If you installed Wireshark from the dmg from wireshark.org, read the Read Me First document - it says:
> Before You Begin
>
> This release of Wireshark requires Macintosh OS X 10.5.5 or later and XQuartz (X11.app). If you are running OS X 10.5.4 or older, you can install using MacPorts or Fink.
>
> Quick Setup
>
> 1. Drag the Wireshark icon onto to the Applications alias.
> 2. Open the Utilities folder.
> 3. Drag the contents of the Command Line folder to $HOME/bin, /usr/local/bin, /opt/wireshark/bin or any other location that makes sense (preferably one that's in your PATH).
> 4. You will probably need to adjust the permissions of /dev/bpf* in order to capture. You can do this by hand or by dragging the ChmodBPF folder onto the StartupItems alias.
>
> Details
>
> This disk image contains the following:
>
> • The Wireshark application, which can be placed anywhere on your system. It requires X11.

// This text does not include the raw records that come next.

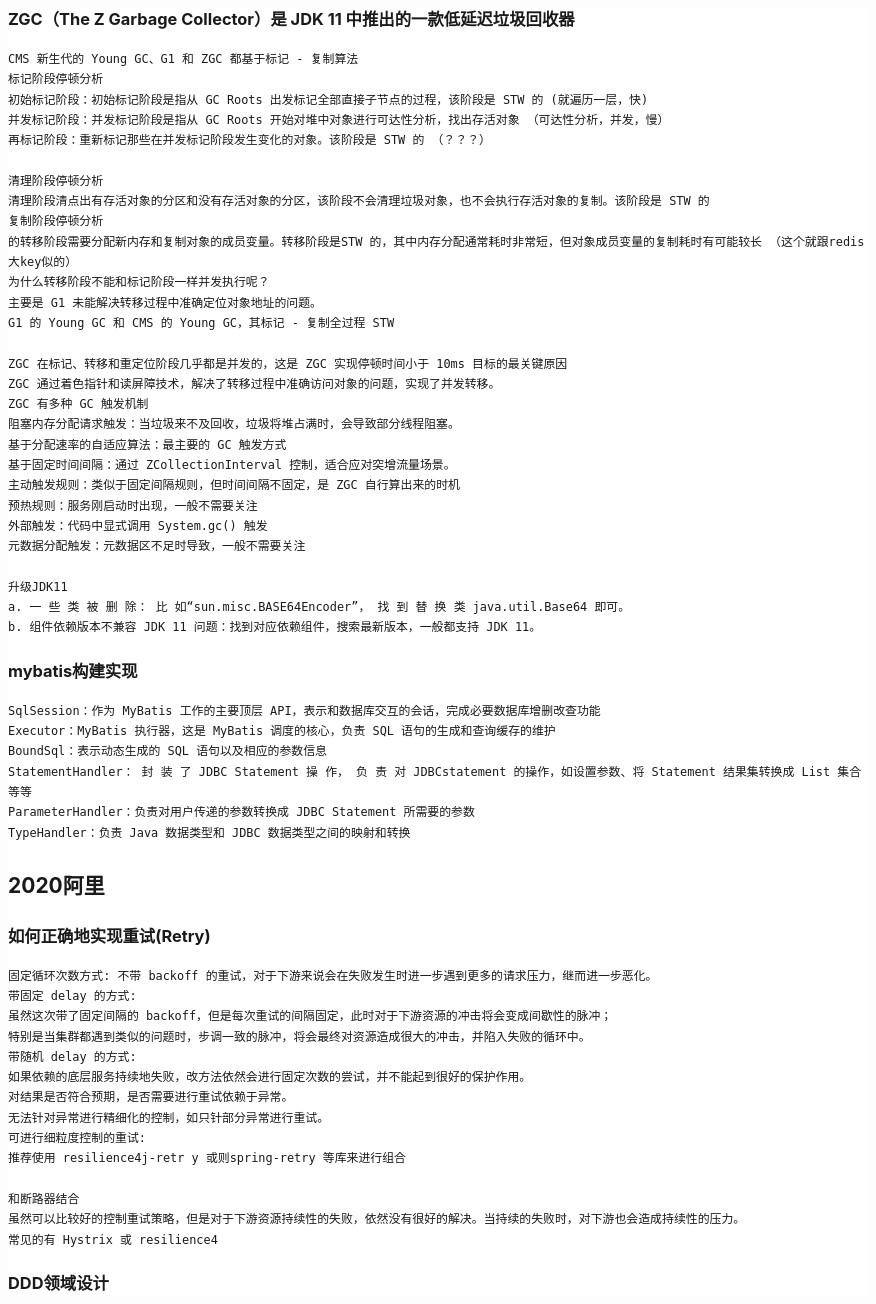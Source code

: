 ### ZGC（The Z Garbage Collector）是 JDK 11 中推出的一款低延迟垃圾回收器
```
CMS 新生代的 Young GC、G1 和 ZGC 都基于标记 - 复制算法
标记阶段停顿分析
初始标记阶段：初始标记阶段是指从 GC Roots 出发标记全部直接子节点的过程，该阶段是 STW 的 (就遍历一层，快)
并发标记阶段：并发标记阶段是指从 GC Roots 开始对堆中对象进行可达性分析，找出存活对象 （可达性分析，并发，慢）
再标记阶段：重新标记那些在并发标记阶段发生变化的对象。该阶段是 STW 的 （？？？）

清理阶段停顿分析
清理阶段清点出有存活对象的分区和没有存活对象的分区，该阶段不会清理垃圾对象，也不会执行存活对象的复制。该阶段是 STW 的
复制阶段停顿分析
的转移阶段需要分配新内存和复制对象的成员变量。转移阶段是STW 的，其中内存分配通常耗时非常短，但对象成员变量的复制耗时有可能较长 （这个就跟redis大key似的）
为什么转移阶段不能和标记阶段一样并发执行呢？
主要是 G1 未能解决转移过程中准确定位对象地址的问题。
G1 的 Young GC 和 CMS 的 Young GC，其标记 - 复制全过程 STW

ZGC 在标记、转移和重定位阶段几乎都是并发的，这是 ZGC 实现停顿时间小于 10ms 目标的最关键原因
ZGC 通过着色指针和读屏障技术，解决了转移过程中准确访问对象的问题，实现了并发转移。
ZGC 有多种 GC 触发机制
阻塞内存分配请求触发：当垃圾来不及回收，垃圾将堆占满时，会导致部分线程阻塞。
基于分配速率的自适应算法：最主要的 GC 触发方式
基于固定时间间隔：通过 ZCollectionInterval 控制，适合应对突增流量场景。
主动触发规则：类似于固定间隔规则，但时间间隔不固定，是 ZGC 自行算出来的时机
预热规则：服务刚启动时出现，一般不需要关注
外部触发：代码中显式调用 System.gc() 触发
元数据分配触发：元数据区不足时导致，一般不需要关注

升级JDK11
a. 一 些 类 被 删 除： 比 如“sun.misc.BASE64Encoder”， 找 到 替 换 类 java.util.Base64 即可。
b. 组件依赖版本不兼容 JDK 11 问题：找到对应依赖组件，搜索最新版本，一般都支持 JDK 11。
```
### mybatis构建实现
```
SqlSession：作为 MyBatis 工作的主要顶层 API，表示和数据库交互的会话，完成必要数据库增删改查功能
Executor：MyBatis 执行器，这是 MyBatis 调度的核心，负责 SQL 语句的生成和查询缓存的维护
BoundSql：表示动态生成的 SQL 语句以及相应的参数信息
StatementHandler： 封 装 了 JDBC Statement 操 作， 负 责 对 JDBCstatement 的操作，如设置参数、将 Statement 结果集转换成 List 集合等等
ParameterHandler：负责对用户传递的参数转换成 JDBC Statement 所需要的参数
TypeHandler：负责 Java 数据类型和 JDBC 数据类型之间的映射和转换
```

## 2020阿里
### 如何正确地实现重试(Retry)
```
固定循环次数方式: 不带 backoff 的重试，对于下游来说会在失败发生时进一步遇到更多的请求压力，继而进一步恶化。
带固定 delay 的方式: 
虽然这次带了固定间隔的 backoff，但是每次重试的间隔固定，此时对于下游资源的冲击将会变成间歇性的脉冲；
特别是当集群都遇到类似的问题时，步调一致的脉冲，将会最终对资源造成很大的冲击，并陷入失败的循环中。
带随机 delay 的方式: 
如果依赖的底层服务持续地失败，改方法依然会进行固定次数的尝试，并不能起到很好的保护作用。
对结果是否符合预期，是否需要进行重试依赖于异常。
无法针对异常进行精细化的控制，如只针部分异常进行重试。
可进行细粒度控制的重试:
推荐使用 resilience4j-retr y 或则spring-retry 等库来进行组合

和断路器结合
虽然可以比较好的控制重试策略，但是对于下游资源持续性的失败，依然没有很好的解决。当持续的失败时，对下游也会造成持续性的压力。
常见的有 Hystrix 或 resilience4
```
### DDD领域设计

> • The Utilities/Command Line folder, which contains links to Wireshark's command line utilities. These can be placed anywhere on your system, but they must all be in the same directory. If you placed Wireshark in a folder other than /Applications, you'll have to set WIRESHARK_APP_DIR in order for these to work.
> • The Utilties/ChmodBPF folder, which contains the ChmodBPF startup item from the libpcap distribution. This can be used to set the permissions of /dev/bpf* when your system starts up. See Utilties/ChmodBPF/README.macosx for more details.
> • This file.
Note the bit about Utilities/Command Line - it makes it a bit easier to install the scripts.